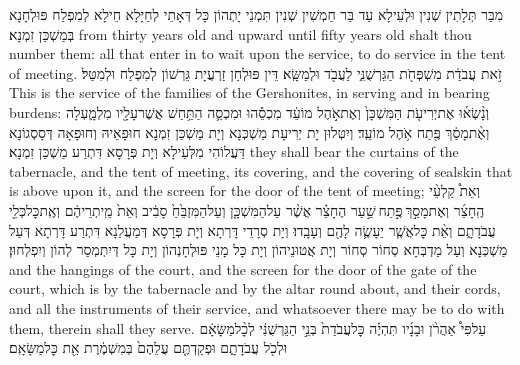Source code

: {מִבַּר תְּלָתִין שְׁנִין וּלְעֵילָא עַד בַּר חַמְשִׁין שְׁנִין תִּמְנֵי יָתְהוֹן כָּל דְּאָתֵי לְחַיָּלָא חֵילָא לְמִפְלַח פּוּלְחָנָא בְּמַשְׁכַּן זִמְנָא׃}
{from thirty years old and upward until fifty years old shalt thou number them: all that enter in to wait upon the service, to do service in the tent of meeting.}{}
{זֹ֣את עֲבֹדַ֔ת מִשְׁפְּחֹ֖ת הַגֵּרְשֻׁנִּ֑י לַעֲבֹ֖ד וּלְמַשָּֽׂא׃}
{דֵּין פּוּלְחַן זַרְעֲיָת גֵּרְשׁוֹן לְמִפְלַח וּלְמִטַּל׃}
{This is the service of the families of the Gershonites, in serving and in bearing burdens:}{}
{וְנָ֨שְׂא֜וּ אֶת\maqqaf יְרִיעֹ֤ת הַמִּשְׁכָּן֙ וְאֶת\maqqaf אֹ֣הֶל מוֹעֵ֔ד מִכְסֵ֕הוּ וּמִכְסֵ֛ה הַתַּ֥חַשׁ אֲשֶׁר\maqqaf עָלָ֖יו מִלְמָ֑עְלָה וְאֶ֨ת\maqqaf מָסַ֔ךְ פֶּ֖תַח אֹ֥הֶל מוֹעֵֽד׃}
{וְיִטְּלוּן יָת יְרִיעָת מַשְׁכְּנָא וְיָת מַשְׁכַּן זִמְנָא חוּפָאֵיהּ וְחוּפָאָה דְּסָסְגוֹנָא דַּעֲלוֹהִי מִלְּעֵילָא וְיָת פְּרָסָא דִּתְרַע מַשְׁכַּן זִמְנָא׃}
{they shall bear the curtains of the tabernacle, and the tent of meeting, its covering, and the covering of sealskin that is above upon it, and the screen for the door of the tent of meeting;}{}
{וְאֵת֩ קַלְעֵ֨י הֶֽחָצֵ֜ר וְאֶת\maqqaf מָסַ֣ךְ \legarmeh  פֶּ֣תַח \legarmeh  שַׁ֣עַר הֶחָצֵ֗ר אֲשֶׁ֨ר עַל\maqqaf הַמִּשְׁכָּ֤ן וְעַל\maqqaf הַמִּזְבֵּ֙חַ֙ סָבִ֔יב וְאֵת֙ מֵֽיתְרֵיהֶ֔ם וְאֶֽת\maqqaf כׇּל\maqqaf כְּלֵ֖י עֲבֹדָתָ֑ם וְאֵ֨ת כׇּל\maqqaf אֲשֶׁ֧ר יֵעָשֶׂ֛ה לָהֶ֖ם וְעָבָֽדוּ׃}
{וְיָת סְרָדֵי דָּרְתָא וְיָת פְּרָסָא דְּמַעֲלַנָא דִּתְרַע דָּרְתָא דְּעַל מַשְׁכְּנָא וְעַל מַדְבְּחָא סְחוֹר סְחוֹר וְיָת אֲטוּנֵיהוֹן וְיָת כָּל מָנֵי פּוּלְחָנְהוֹן וְיָת כָּל דְּיִתְמְסַר לְהוֹן וְיִפְלְחוּן׃}
{and the hangings of the court, and the screen for the door of the gate of the court, which is by the tabernacle and by the altar round about, and their cords, and all the instruments of their service, and whatsoever there may be to do with them, therein shall they serve.}{}
{עַל\maqqaf פִּי֩ אַהֲרֹ֨ן וּבָנָ֜יו תִּהְיֶ֗ה כׇּל\maqqaf עֲבֹדַת֙ בְּנֵ֣י הַגֵּרְשֻׁנִּ֔י לְכׇ֨ל\maqqaf מַשָּׂאָ֔ם וּלְכֹ֖ל עֲבֹדָתָ֑ם וּפְקַדְתֶּ֤ם עֲלֵהֶם֙ בְּמִשְׁמֶ֔רֶת אֵ֖ת כׇּל\maqqaf מַשָּׂאָֽם׃}
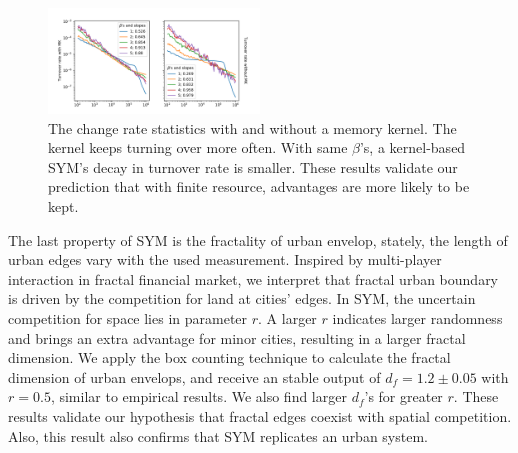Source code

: \documentclass[reprint,unsortedaddress,amsmath,amssymb,aps,prl,showkeys]{revtex4-2}
\begin{document}
\begin{figure}
	\centering
	\includegraphics[width = 0.5\textwidth]{sym_suggested_LD/pics/in_one_now_now.pdf}
	\caption{The change rate statistics with and without a memory kernel. The kernel keeps turning over more often. With same $\beta$'s, a kernel-based SYM's decay in turnover rate is smaller. These results validate our prediction that with finite resource, advantages are more likely to be kept.}
	\label{changerate}
\end{figure}

The last property of SYM is the fractality of urban envelop, stately, the length of urban edges vary with the used measurement. Inspired by multi-player interaction in fractal financial market\cite{PhysRevE.65.037106}, we interpret that fractal urban boundary is driven by the competition for land at cities' edges. In SYM, the uncertain competition for space lies in parameter $r$. A larger $r$ indicates larger randomness and brings an extra advantage for minor cities, resulting in a larger fractal dimension. We apply the box counting technique to calculate the fractal dimension of urban envelops, and receive an stable output of $d_f = 1.2\pm 0.05$ with $r = 0.5$, similar to empirical results\cite{batty1992form}. We also find larger $d_f$'s for greater $r$. These results validate our hypothesis that fractal edges coexist with spatial competition. Also, this result also confirms that SYM replicates an urban system.


\end{document}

════

**Task requirements**: What lines in the listing include the string "maqqaf"? Copy them out.

**Exercise answer**:
{וְנָ֨שְׂא֜וּ אֶת\maqqaf יְרִיעֹ֤ת הַמִּשְׁכָּן֙ וְאֶת\maqqaf אֹ֣הֶל מוֹעֵ֔ד מִכְסֵ֕הוּ וּמִכְסֵ֛ה הַתַּ֥חַשׁ אֲשֶׁר\maqqaf עָלָ֖יו מִלְמָ֑עְלָה וְאֶ֨ת\maqqaf מָסַ֔ךְ פֶּ֖תַח אֹ֥הֶל מוֹעֵֽד׃}
{וְאֵת֩ קַלְעֵ֨י הֶֽחָצֵ֜ר וְאֶת\maqqaf מָסַ֣ךְ \legarmeh  פֶּ֣תַח \legarmeh  שַׁ֣עַר הֶחָצֵ֗ר אֲשֶׁ֨ר עַל\maqqaf הַמִּשְׁכָּ֤ן וְעַל\maqqaf הַמִּזְבֵּ֙חַ֙ סָבִ֔יב וְאֵת֙ מֵֽיתְרֵיהֶ֔ם וְאֶֽת\maqqaf כׇּל\maqqaf כְּלֵ֖י עֲבֹדָתָ֑ם וְאֵ֨ת כׇּל\maqqaf אֲשֶׁ֧ר יֵעָשֶׂ֛ה לָהֶ֖ם וְעָבָֽדוּ׃}
{עַל\maqqaf פִּי֩ אַהֲרֹ֨ן וּבָנָ֜יו תִּהְיֶ֗ה כׇּל\maqqaf עֲבֹדַת֙ בְּנֵ֣י הַגֵּרְשֻׁנִּ֔י לְכׇ֨ל\maqqaf מַשָּׂאָ֔ם וּלְכֹ֖ל עֲבֹדָתָ֑ם וּפְקַדְתֶּ֤ם עֲלֵהֶם֙ בְּמִשְׁמֶ֔רֶת אֵ֖ת כׇּל\maqqaf מַשָּׂאָֽם׃}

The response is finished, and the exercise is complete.